Eine Hinrichtung weniger

Todesurteil gegen den Menschenrechtsaktivisten Mumia Abu-Jamal aufgehoben – nicht aber der Schuldspruch. US-Gericht muss Strafmaß neu festsetzen, Abu-Jamal droht lebenslange Haft

BERLIN taz ■ Dem afroamerikanischen Aktivisten Mumia Abu-Jamal, der im US-Bundesstaat Pennsylvania zum Tode verurteilt wurde, bleibt höchstwahrscheinlich die Hinrichtung erspart. US-Bundesrichter William Yohn hob gestern in Philadelphia das Todesurteil, nicht aber den Schuldspruch gegen Abu-Jamal auf. Er lehnte auch das Ersuchen Abu-Jamals ab, den Prozess von 1982 neu aufzurollen.

  Yohn ordnete an, dass die Justizbehörden von Pennsylvania innerhalb von 180 Tagen das Strafmaß neu festsetzen müssen. Sollte diese Frist nicht eingehalten werden, wird die Strafe für Abu-Jamal in lebenslange Haft umgewandelt. Philadelphias Staatsanwältin Lynn Abraham kündigte an, gegen Yohns Spruch vor das Bundesberufungsgericht zu ziehen.

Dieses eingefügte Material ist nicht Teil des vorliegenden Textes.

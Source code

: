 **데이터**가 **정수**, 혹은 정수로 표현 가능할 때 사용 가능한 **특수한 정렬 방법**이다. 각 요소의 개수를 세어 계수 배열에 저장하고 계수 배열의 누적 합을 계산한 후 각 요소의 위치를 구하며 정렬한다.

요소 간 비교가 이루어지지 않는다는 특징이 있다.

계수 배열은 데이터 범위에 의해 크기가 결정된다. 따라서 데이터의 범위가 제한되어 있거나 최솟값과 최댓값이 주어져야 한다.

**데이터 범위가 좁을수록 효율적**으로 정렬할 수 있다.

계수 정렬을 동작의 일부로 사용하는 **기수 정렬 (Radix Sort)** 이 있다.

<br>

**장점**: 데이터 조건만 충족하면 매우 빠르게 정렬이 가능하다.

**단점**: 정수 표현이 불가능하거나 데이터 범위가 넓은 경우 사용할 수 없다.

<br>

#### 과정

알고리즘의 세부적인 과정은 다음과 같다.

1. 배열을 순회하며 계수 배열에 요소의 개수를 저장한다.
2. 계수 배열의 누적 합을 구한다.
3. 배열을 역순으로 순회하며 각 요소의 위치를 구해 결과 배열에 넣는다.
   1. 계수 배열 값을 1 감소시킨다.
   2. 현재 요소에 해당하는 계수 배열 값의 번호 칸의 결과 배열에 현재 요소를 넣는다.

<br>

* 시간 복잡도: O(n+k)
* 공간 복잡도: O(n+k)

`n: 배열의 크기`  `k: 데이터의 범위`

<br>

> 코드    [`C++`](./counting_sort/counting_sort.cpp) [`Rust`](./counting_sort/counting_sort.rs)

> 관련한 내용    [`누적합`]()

Das Todesurteil gegen den heute 47 Jahre alten Abu-Jamal, dem vorgeworfen wurde, 1981 in Philadelphia einen Polizisten erschossen zu haben, wurde weltweit kritisiert. Eine breite Solidaritätsbewegung bezeichnete es als politisches Urteil gegen einen oppositionellen Journalisten und Streiter für die Rechte der afroamerikanischen Minderheit in den USA.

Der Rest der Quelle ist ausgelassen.